2
1 Om die reden moeten we meer aandacht schenken aan de boodschap die we gehoord hebben, opdat we niet uit koers raken. 2 De boodschap die eertijds door engelen werd overgebracht had zoveel gezag dat iedere overtreding en alle ongehoorzaamheid rechtmatig werd bestraft. 3 En als wij zoiets belangrijks als de redding zouden negeren, hoe zouden wij dan ontkomen? Immers, de redding werd aangekondigd door de Heer, is voor ons bevestigd door de mensen die de aankondiging hoorden, 4 en wordt door God bekrachtigd met wonderen, tekenen, allerlei machtige daden en met gaven van de Heilige Geest, die Hij naar eigen believen uitdeelt.
5 God heeft de toekomstige wereld, waarover wij het hier hebben, niet onder het gezag van engelen geplaatst. 6 Integendeel, iemand heeft ergens verklaard: “Wat is de mens dat U aan hem denkt, of het mensenkind, dat U zich om hem bekommert? 7 U heeft hem korte tijd onder de engelen geplaatst, U heeft hem gekroond met luister en eer. 8 Alles heeft U onder zijn gezag gesteld.” Als alles onder zijn gezag is gesteld, is er niets dat niet onder zijn gezag valt. Toch zien we momenteel nog niet dat alles onder zijn gezag is gesteld. 9 Wel zien we dat Jezus, die korte tijd onder de engelen is geplaatst, met luister en eer is gekroond omdat Hij de dood heeft ondergaan. Hij is dus, omdat God genadig is, voor iedereen gestorven. 10 God, voor Wie en dankzij Wie alles bestaat, wil velen als zijn kinderen laten delen in zijn luister. Daarom vond Hij het gepast dat Jezus, die hun redding bewerkstelligde, zijn einddoel zou bereiken door te lijden.

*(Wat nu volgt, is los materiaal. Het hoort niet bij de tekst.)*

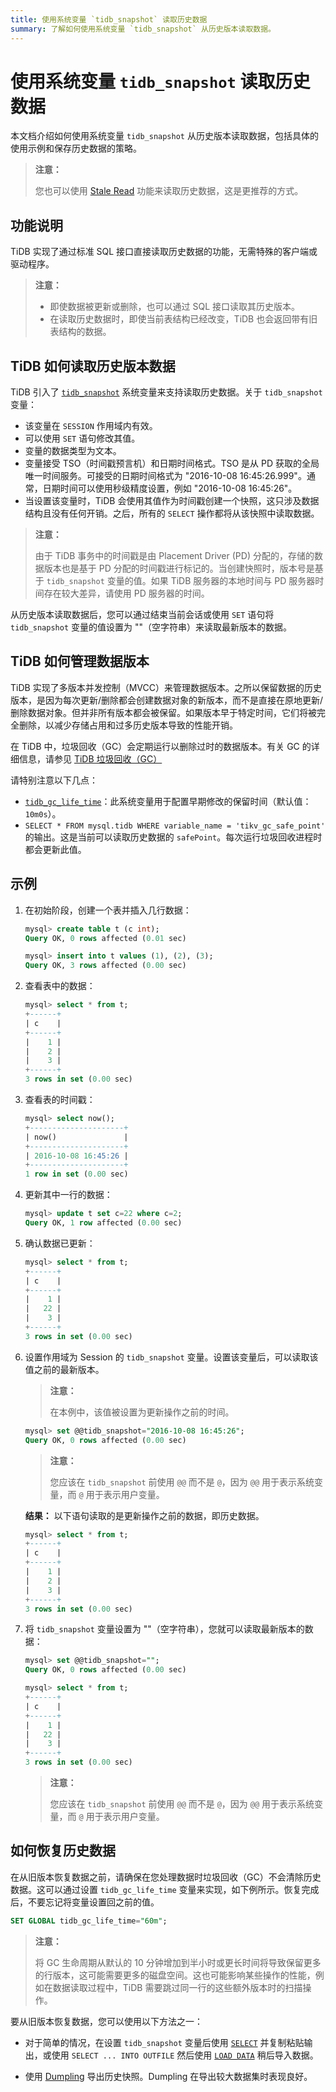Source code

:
 ```yaml
---
title: 使用系统变量 `tidb_snapshot` 读取历史数据
summary: 了解如何使用系统变量 `tidb_snapshot` 从历史版本读取数据。
---
```


# 使用系统变量 `tidb_snapshot` 读取历史数据

本文档介绍如何使用系统变量 `tidb_snapshot` 从历史版本读取数据，包括具体的使用示例和保存历史数据的策略。

> **注意：**
>
> 您也可以使用 [Stale Read](/stale-read.md) 功能来读取历史数据，这是更推荐的方式。

## 功能说明

TiDB 实现了通过标准 SQL 接口直接读取历史数据的功能，无需特殊的客户端或驱动程序。

> **注意：**
>
> - 即使数据被更新或删除，也可以通过 SQL 接口读取其历史版本。
> - 在读取历史数据时，即使当前表结构已经改变，TiDB 也会返回带有旧表结构的数据。

## TiDB 如何读取历史版本数据

TiDB 引入了 [`tidb_snapshot`](/system-variables.md#tidb_snapshot) 系统变量来支持读取历史数据。关于 `tidb_snapshot` 变量：

- 该变量在 `SESSION` 作用域内有效。
- 可以使用 `SET` 语句修改其值。
- 变量的数据类型为文本。
- 变量接受 TSO（时间戳预言机）和日期时间格式。TSO 是从 PD 获取的全局唯一时间服务。可接受的日期时间格式为 "2016-10-08 16:45:26.999"。通常，日期时间可以使用秒级精度设置，例如 "2016-10-08 16:45:26"。
- 当设置该变量时，TiDB 会使用其值作为时间戳创建一个快照，这只涉及数据结构且没有任何开销。之后，所有的 `SELECT` 操作都将从该快照中读取数据。

> **注意：**
>
> 由于 TiDB 事务中的时间戳是由 Placement Driver (PD) 分配的，存储的数据版本也是基于 PD 分配的时间戳进行标记的。当创建快照时，版本号是基于 `tidb_snapshot` 变量的值。如果 TiDB 服务器的本地时间与 PD 服务器时间存在较大差异，请使用 PD 服务器的时间。

从历史版本读取数据后，您可以通过结束当前会话或使用 `SET` 语句将 `tidb_snapshot` 变量的值设置为 ""（空字符串）来读取最新版本的数据。

## TiDB 如何管理数据版本

TiDB 实现了多版本并发控制（MVCC）来管理数据版本。之所以保留数据的历史版本，是因为每次更新/删除都会创建数据对象的新版本，而不是直接在原地更新/删除数据对象。但并非所有版本都会被保留。如果版本早于特定时间，它们将被完全删除，以减少存储占用和过多历史版本导致的性能开销。

在 TiDB 中，垃圾回收（GC）会定期运行以删除过时的数据版本。有关 GC 的详细信息，请参见 [TiDB 垃圾回收（GC）](/garbage-collection-overview.md)

请特别注意以下几点：

- [`tidb_gc_life_time`](/system-variables.md#tidb_gc_life_time-new-in-v50)：此系统变量用于配置早期修改的保留时间（默认值：`10m0s`）。
- `SELECT * FROM mysql.tidb WHERE variable_name = 'tikv_gc_safe_point'` 的输出。这是当前可以读取历史数据的 `safePoint`。每次运行垃圾回收进程时都会更新此值。

## 示例

1. 在初始阶段，创建一个表并插入几行数据：

    ```sql
    mysql> create table t (c int);
    Query OK, 0 rows affected (0.01 sec)

    mysql> insert into t values (1), (2), (3);
    Query OK, 3 rows affected (0.00 sec)
    ```

2. 查看表中的数据：

    ```sql
    mysql> select * from t;
    +------+
    | c    |
    +------+
    |    1 |
    |    2 |
    |    3 |
    +------+
    3 rows in set (0.00 sec)
    ```

3. 查看表的时间戳：

    ```sql
    mysql> select now();
    +---------------------+
    | now()               |
    +---------------------+
    | 2016-10-08 16:45:26 |
    +---------------------+
    1 row in set (0.00 sec)
    ```

4. 更新其中一行的数据：

    ```sql
    mysql> update t set c=22 where c=2;
    Query OK, 1 row affected (0.00 sec)
    ```

5. 确认数据已更新：

    ```sql
    mysql> select * from t;
    +------+
    | c    |
    +------+
    |    1 |
    |   22 |
    |    3 |
    +------+
    3 rows in set (0.00 sec)
    ```

6. 设置作用域为 Session 的 `tidb_snapshot` 变量。设置该变量后，可以读取该值之前的最新版本。

    > **注意：**
    >
    > 在本例中，该值被设置为更新操作之前的时间。

    ```sql
    mysql> set @@tidb_snapshot="2016-10-08 16:45:26";
    Query OK, 0 rows affected (0.00 sec)
    ```

    > **注意：**
    >
    > 您应该在 `tidb_snapshot` 前使用 `@@` 而不是 `@`，因为 `@@` 用于表示系统变量，而 `@` 用于表示用户变量。

    **结果：** 以下语句读取的是更新操作之前的数据，即历史数据。

    ```sql
    mysql> select * from t;
    +------+
    | c    |
    +------+
    |    1 |
    |    2 |
    |    3 |
    +------+
    3 rows in set (0.00 sec)
    ```

7. 将 `tidb_snapshot` 变量设置为 ""（空字符串），您就可以读取最新版本的数据：

    ```sql
    mysql> set @@tidb_snapshot="";
    Query OK, 0 rows affected (0.00 sec)
    ```

    ```sql
    mysql> select * from t;
    +------+
    | c    |
    +------+
    |    1 |
    |   22 |
    |    3 |
    +------+
    3 rows in set (0.00 sec)
    ```

    > **注意：**
    >
    > 您应该在 `tidb_snapshot` 前使用 `@@` 而不是 `@`，因为 `@@` 用于表示系统变量，而 `@` 用于表示用户变量。

## 如何恢复历史数据

在从旧版本恢复数据之前，请确保在您处理数据时垃圾回收（GC）不会清除历史数据。这可以通过设置 `tidb_gc_life_time` 变量来实现，如下例所示。恢复完成后，不要忘记将变量设置回之前的值。

```sql
SET GLOBAL tidb_gc_life_time="60m";
```

> **注意：**
>
> 将 GC 生命周期从默认的 10 分钟增加到半小时或更长时间将导致保留更多的行版本，这可能需要更多的磁盘空间。这也可能影响某些操作的性能，例如在数据读取过程中，TiDB 需要跳过同一行的这些额外版本时的扫描操作。

要从旧版本恢复数据，您可以使用以下方法之一：

- 对于简单的情况，在设置 `tidb_snapshot` 变量后使用 [`SELECT`](/sql-statements/sql-statement-select.md) 并复制粘贴输出，或使用 `SELECT ... INTO OUTFILE` 然后使用 [`LOAD DATA`](/sql-statements/sql-statement-load-data.md) 稍后导入数据。

- 使用 [Dumpling](https://docs.pingcap.com/tidb/stable/dumpling-overview#export-historical-data-snapshots-of-tidb) 导出历史快照。Dumpling 在导出较大数据集时表现良好。
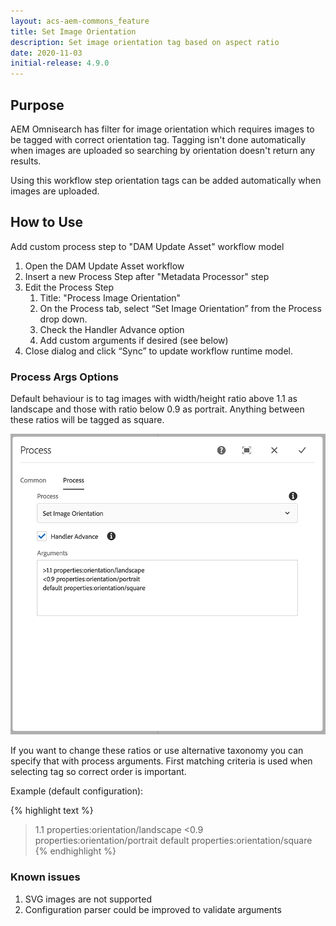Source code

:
 ```yaml
---
layout: acs-aem-commons_feature
title: Set Image Orientation
description: Set image orientation tag based on aspect ratio 
date: 2020-11-03
initial-release: 4.9.0
---
```


## Purpose

AEM Omnisearch has filter for image orientation which requires images to be tagged with correct 
orientation tag. Tagging isn't done automatically when images are uploaded so searching by orientation doesn't 
return any results.  

Using this workflow step orientation tags can be added automatically when images are uploaded.  


## How to Use

Add custom process step to "DAM Update Asset" workflow model 
    
1. Open the DAM Update Asset workflow
2. Insert a new Process Step after "Metadata Processor" step
3. Edit the Process Step
   1. Title: "Process Image Orientation"
   2. On the Process tab, select “Set Image Orientation” from the Process drop down.
   3. Check the Handler Advance option
   4. Add custom arguments if desired (see below)
4. Close dialog and click “Sync” to update workflow runtime model.



### Process Args Options

Default behaviour is to tag images with width/height ratio above 1.1 as landscape and those with ratio below 0.9 as portrait. 
Anything between these ratios will be tagged as square. 

![Process Args](images/config.png)

If you want to change these ratios or use alternative taxonomy you can specify that with process arguments.
First matching criteria is used when selecting tag so correct order is important. 

Example (default configuration):

{% highlight text %}
>1.1 properties:orientation/landscape
<0.9 properties:orientation/portrait
default properties:orientation/square
{% endhighlight %}


### Known issues

1. SVG images are not supported
2. Configuration parser could be improved to validate arguments 
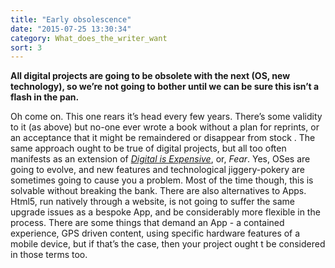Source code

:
 ```yaml
---
title: "Early obsolescence"
date: "2015-07-25 13:30:34"
category: What_does_the_writer_want
sort: 3
---
```


**All digital projects are going to be obsolete with the next (OS, new
technology), so we’re not going to bother until we can be sure this
isn’t a flash in the pan.**

Oh come on. This one rears it’s head every few years. There’s some
validity to it (as above) but no-one ever wrote a book without a plan
for reprints, or an acceptance that it might be remaindered or disappear
from stock . The same approach ought to be true of digital projects, but
all too often manifests as an extension of *[Digital is Expensive](/What_does_the_writer_want/Expensive.html)*, or,
*Fear*. Yes, OSes are going to evolve, and new features and
technological jiggery-pokery are sometimes going to cause you a problem.
Most of the time though, this is solvable without breaking the bank.
There are also alternatives to Apps. Html5, run natively through a
website, is not going to suffer the same upgrade issues as a bespoke
App, and be considerably more flexible in the process. There are some
things that demand an App - a contained experience, GPS driven content,
using specific hardware features of a mobile device, but if that’s the
case, then your project ought t be considered in those terms too.
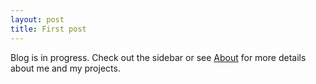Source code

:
 ```yaml
---
layout: post
title: First post
---
```


Blog is in progress. Check out the sidebar or see [About](/) for more details about me and my projects.
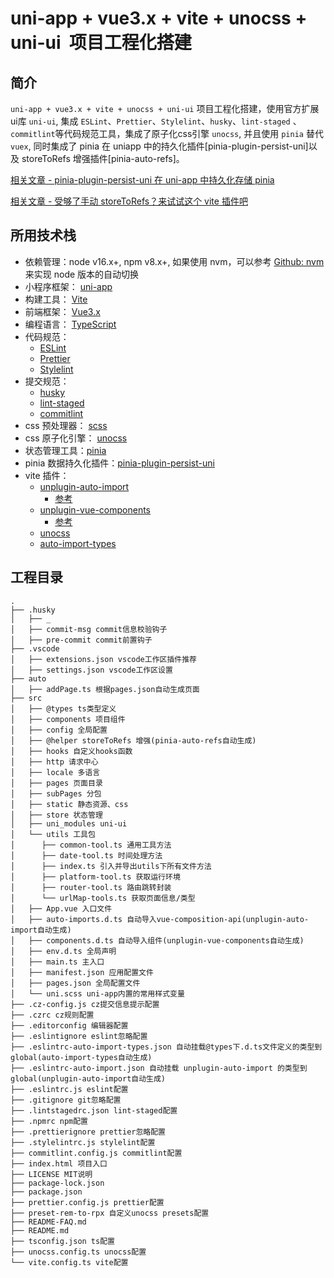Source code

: # uni-app + vue3.x + vite + unocss + uni-ui  项目工程化搭建

## 简介

`uni-app + vue3.x + vite + unocss + uni-ui` 项目工程化搭建，使用官方扩展ui库 `uni-ui`, 集成 `ESLint`、`Prettier`、`Stylelint`、`husky`、`lint-staged` 、`commitlint`等代码规范工具，集成了原子化css引擎 `unocss`, 并且使用 `pinia` 替代 `vuex`, 同时集成了 pinia 在 uniapp 中的持久化插件[pinia-plugin-persist-uni]以及 storeToRefs 增强插件[pinia-auto-refs]。

[相关文章 - pinia-plugin-persist-uni 在 uni-app 中持久化存储 pinia](https://juejin.cn/post/7081275565008748552)

[相关文章 - 受够了手动 storeToRefs？来试试这个 vite 插件吧](https://juejin.cn/post/7097893752030625828)


## 所用技术栈

- 依赖管理：node v16.x+, npm v8.x+, 如果使用 nvm，可以参考 [Github: nvm](https://github.com/nvm-sh/nvm#deeper-shell-integration) 来实现 node 版本的自动切换
- 小程序框架： [uni-app](https://uniapp.dcloud.io/)
- 构建工具： [Vite](https://vitejs.dev/)
- 前端框架： [Vue3.x](https://v3.cn.vuejs.org/)
- 编程语言： [TypeScript](https://www.typescriptlang.org/)
- 代码规范：
  - [ESLint](https://eslint.org/)
  - [Prettier](https://prettier.io/)
  - [Stylelint](https://stylelint.io/)
- 提交规范：
  - [husky](https://typicode.github.io/husky/#/)
  - [lint-staged](https://www.npmjs.com/package/lint-staged)
  - [commitlint](https://commitlint.js.org/#/)
- css 预处理器： [scss](https://sass-lang.com/)
- css 原子化引擎： [unocss](https://unocss.dev/)
- 状态管理工具：[pinia](https://pinia.vuejs.org/)
- pinia 数据持久化插件：[pinia-plugin-persist-uni](https://allen-1998.github.io/pinia-plugin-persist-uni/)
- vite 插件：
  - [unplugin-auto-import](https://github.com/antfu/unplugin-auto-import)
    - [参考]((https://zhuanlan.zhihu.com/p/612397686))
  - [unplugin-vue-components](https://github.com/antfu/unplugin-vue-components)
    - [参考](https://zhuanlan.zhihu.com/p/613985053)
  - [unocss](https://github.com/unocss/unocss)
  - [auto-import-types](https://github.com/Allen-1998/auto-import-types)

## 工程目录

```shell
.
├── .husky
│   ├── _
│   ├── commit-msg commit信息校验钩子
│   ├── pre-commit commit前置钩子
├── .vscode
│   ├── extensions.json vscode工作区插件推荐
│   ├── settings.json vscode工作区设置
├── auto
│   ├── addPage.ts 根据pages.json自动生成页面
├── src
│   ├── @types ts类型定义
│   ├── components 项目组件
│   ├── config 全局配置
│   ├── @helper storeToRefs 增强(pinia-auto-refs自动生成)
│   ├── hooks 自定义hooks函数
│   ├── http 请求中心
│   ├── locale 多语言
│   ├── pages 页面目录
│   ├── subPages 分包
│   ├── static 静态资源、css
│   ├── store 状态管理
│   ├── uni_modules uni-ui
│   └── utils 工具包
│      ├── common-tool.ts 通用工具方法
│      ├── date-tool.ts 时间处理方法
│      ├── index.ts 引入并导出utils下所有文件方法
│      ├── platform-tool.ts 获取运行环境
│      ├── router-tool.ts 路由跳转封装
│      └── urlMap-tools.ts 获取页面信息/类型
│   ├── App.vue 入口文件
│   ├── auto-imports.d.ts 自动导入vue-composition-api(unplugin-auto-import自动生成)
│   ├── components.d.ts 自动导入组件(unplugin-vue-components自动生成)
│   ├── env.d.ts 全局声明
│   ├── main.ts 主入口
│   ├── manifest.json 应用配置文件
│   ├── pages.json 全局配置文件
│   └── uni.scss uni-app内置的常用样式变量
├── .cz-config.js cz提交信息提示配置
├── .czrc cz规则配置
├── .editorconfig 编辑器配置
├── .eslintignore eslint忽略配置
├── .eslintrc-auto-import-types.json 自动挂载@types下.d.ts文件定义的类型到global(auto-import-types自动生成)
├── .eslintrc-auto-import.json 自动挂载 unplugin-auto-import 的类型到global(unplugin-auto-import自动生成)
├── .eslintrc.js eslint配置
├── .gitignore git忽略配置
├── .lintstagedrc.json lint-staged配置
├── .npmrc npm配置
├── .prettierignore prettier忽略配置
├── .stylelintrc.js stylelint配置
├── commitlint.config.js commitlint配置
├── index.html 项目入口
├── LICENSE MIT说明
├── package-lock.json
├── package.json
├── prettier.config.js prettier配置
├── preset-rem-to-rpx 自定义unocss presets配置
├── README-FAQ.md
├── README.md
├── tsconfig.json ts配置
├── unocss.config.ts unocss配置
└── vite.config.ts vite配置
```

11 Hij die heilig maakt en zij die door Hem heilig gemaakt worden, komen allen voort uit dezelfde Vader. Daarom schaamt Jezus zich niet, hen zijn broeders en zusters te noemen. 12 Hij zegt namelijk: “Ik zal aan mijn broeders en zusters bekendmaken wie U bent; ik zal U lofzingen in de samenkomst.” 13 En ook: “Op Hem stel ik mijn vertrouwen”, en verder: “Hier ben ik met de kinderen die God Mij heeft gegeven.” 14 Omdat deze kinderen mensen van vlees en bloed zijn, is Hij mens geworden zoals zij, om door zijn sterven de heerser over de dood – dat is de duivel – te onttronen. 15 Zo heeft Hij hen bevrijd, die wegens hun angst voor de dood hun leven lang als slaven hadden geleefd. 16 Het is duidelijk dat Hij niet engelen te hulp schiet, maar de afstammelingen van Abraham. 17 Daarom moest Hij in alle opzichten aan zijn broeders en zusters gelijk worden, om als een genadige, trouwe hogepriester in dienst van God vergeving van zonden tot stand te brengen voor het volk. 18 Omdat Hij zelf heeft geleden toen Hij op de proef werd gesteld, is Hij in staat om bij te staan wie ook op de proef gesteld worden.